The title of last year’s Eulogy for Evolution album might well serve as a reliable indicator of Ólafur Arnalds’ insistence on his taking diverse directions over the course of his recording career, ever-alert for new possibilities both collaboratively and technologically.
Re:member illustrates most notably the latter development, yet throughout this recording there is consistent attention to the importance of a considered construction of individual tracks and of their respective contributions to a unified whole that has characterized all of his work.
Here, the use of Stratus technology allows notes played on a main piano to generate different notes on two supplementary pianos. Of course, Arnalds is far too intelligent and sophisticated a musician to allow this innovation to be anything other than a means to explore novel effects of harmony that can take his compositional talents ever further. It’s actually the sense of restraint, of beautifully controlled use of what is available to him, that is predominant here. His past partnerships with Nils Frahm in particular, in tracks collated in the 2015 release Collaborative Works, have exemplified his emphasis on compositions that prioritised considered arrangements, and we encounter a similar sense of discipline here that ensures the new sound potential is always subservient to formal, but never narrowly- defined, considerations. The result is an album that combines the measured and the expansive in an entirely convincing manner.
From the outset, on the title track, a well-defined though never contrived balance between keyboards, strings and a forceful rhythmic beat is established, an arrangement paralleling the treatment of the theme of masculine communication seen in the video’s main focus on harmonious relationships rather than aggression or conflict. Next, “Unfold” (featuring British singer/producer, Sohn) has a jaunty rhythm initiated by strings after which keyboard ripples and a prodding cello figure develop into a fuller orchestral section, and then there is a shift to the introduction of the spectral vocal. In the hands of a less assured composer, this might represent over-ambition, but Arnalds’ adroit timing enables the transitions to work extremely well such that the totality avoids any notion of its being overwrought.
A host of individual details glimmers across each track on the album, yet the overall compositions are never garish, and, throughout, Arnalds creates sound pictures that, like Edward Hopper’s paintings, convince through masterly understatement and suggestion rather than direct assertion.
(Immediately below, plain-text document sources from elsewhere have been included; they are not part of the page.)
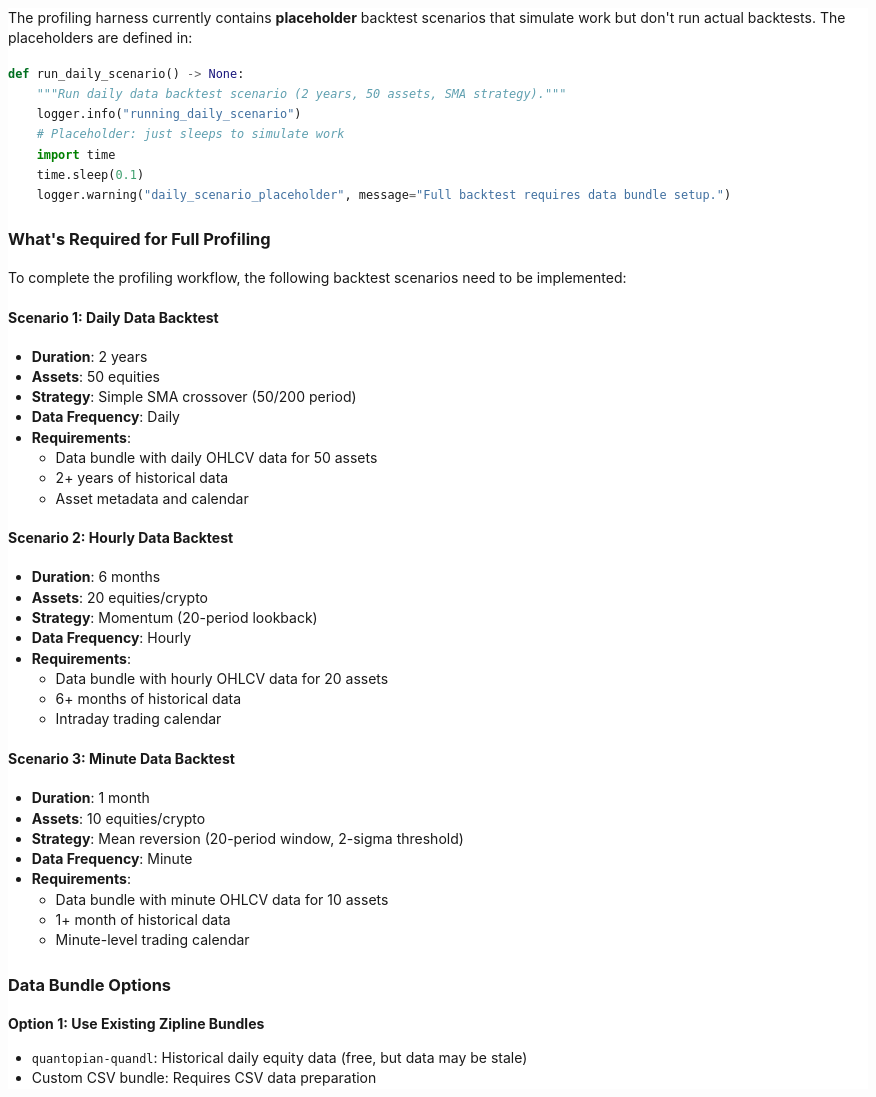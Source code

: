 The profiling harness currently contains **placeholder** backtest scenarios that simulate work but don't run actual backtests. The placeholders are defined in:

```python
def run_daily_scenario() -> None:
    """Run daily data backtest scenario (2 years, 50 assets, SMA strategy)."""
    logger.info("running_daily_scenario")
    # Placeholder: just sleeps to simulate work
    import time
    time.sleep(0.1)
    logger.warning("daily_scenario_placeholder", message="Full backtest requires data bundle setup.")
```

### What's Required for Full Profiling

To complete the profiling workflow, the following backtest scenarios need to be implemented:

#### Scenario 1: Daily Data Backtest
- **Duration**: 2 years
- **Assets**: 50 equities
- **Strategy**: Simple SMA crossover (50/200 period)
- **Data Frequency**: Daily
- **Requirements**:
  - Data bundle with daily OHLCV data for 50 assets
  - 2+ years of historical data
  - Asset metadata and calendar

#### Scenario 2: Hourly Data Backtest
- **Duration**: 6 months
- **Assets**: 20 equities/crypto
- **Strategy**: Momentum (20-period lookback)
- **Data Frequency**: Hourly
- **Requirements**:
  - Data bundle with hourly OHLCV data for 20 assets
  - 6+ months of historical data
  - Intraday trading calendar

#### Scenario 3: Minute Data Backtest
- **Duration**: 1 month
- **Assets**: 10 equities/crypto
- **Strategy**: Mean reversion (20-period window, 2-sigma threshold)
- **Data Frequency**: Minute
- **Requirements**:
  - Data bundle with minute OHLCV data for 10 assets
  - 1+ month of historical data
  - Minute-level trading calendar

### Data Bundle Options

**Option 1: Use Existing Zipline Bundles**
- `quantopian-quandl`: Historical daily equity data (free, but data may be stale)
- Custom CSV bundle: Requires CSV data preparation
An illustration is “Brot” where a simple four-note sequence played by the London Recording Orchestra is the centre of a web of initially fragile sounds that gain strength slowly with a delicacy that belies the developing expansiveness, before the final dissipating. It’s a masterly miniature construction.
A similar development around a basic sequence is “They Sink”, with Unner Jónsdóttir’s cello at the heart of unfolding layers of spare strings and keyboard sounds that hint at complexities and then fade back to fragmentation.
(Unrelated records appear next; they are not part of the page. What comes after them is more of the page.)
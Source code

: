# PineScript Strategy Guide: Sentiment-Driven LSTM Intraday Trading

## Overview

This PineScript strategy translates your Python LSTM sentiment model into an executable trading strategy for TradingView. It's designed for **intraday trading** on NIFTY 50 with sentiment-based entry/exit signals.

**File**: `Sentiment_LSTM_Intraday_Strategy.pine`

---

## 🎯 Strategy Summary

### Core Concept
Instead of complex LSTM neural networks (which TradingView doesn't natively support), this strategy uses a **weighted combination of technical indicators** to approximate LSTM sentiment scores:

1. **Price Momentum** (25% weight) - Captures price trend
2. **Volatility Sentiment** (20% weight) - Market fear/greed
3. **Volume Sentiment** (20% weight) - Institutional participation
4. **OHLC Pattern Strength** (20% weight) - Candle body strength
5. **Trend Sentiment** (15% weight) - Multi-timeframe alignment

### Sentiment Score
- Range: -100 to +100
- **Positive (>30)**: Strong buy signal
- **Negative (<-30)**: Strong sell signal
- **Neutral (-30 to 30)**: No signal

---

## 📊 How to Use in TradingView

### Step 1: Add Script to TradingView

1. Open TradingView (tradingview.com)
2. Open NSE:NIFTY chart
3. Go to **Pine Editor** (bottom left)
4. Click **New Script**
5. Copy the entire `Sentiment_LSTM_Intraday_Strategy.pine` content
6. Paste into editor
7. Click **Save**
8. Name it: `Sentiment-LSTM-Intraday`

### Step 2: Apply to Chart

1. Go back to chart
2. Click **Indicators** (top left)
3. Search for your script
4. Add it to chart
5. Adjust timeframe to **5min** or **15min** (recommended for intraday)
This is a record that demands careful attention to its rhythmic subtleties, especially on tracks like “Undir”, at six and a half minutes the longest on the album. The interplay between strings and drums/beat programming drives the piece with real vigour. Even as the pace drops and the slow motion cello re-asserts itself, the percussive undercurrents can still be felt almost subliminally.
Ultimately, Re:member succeeds through the brilliance of its composer’s craftsmanship. The technological advances incorporated are, if not incidental, then very much secondary to an outstandingly humane creativity so consistently in evidence here.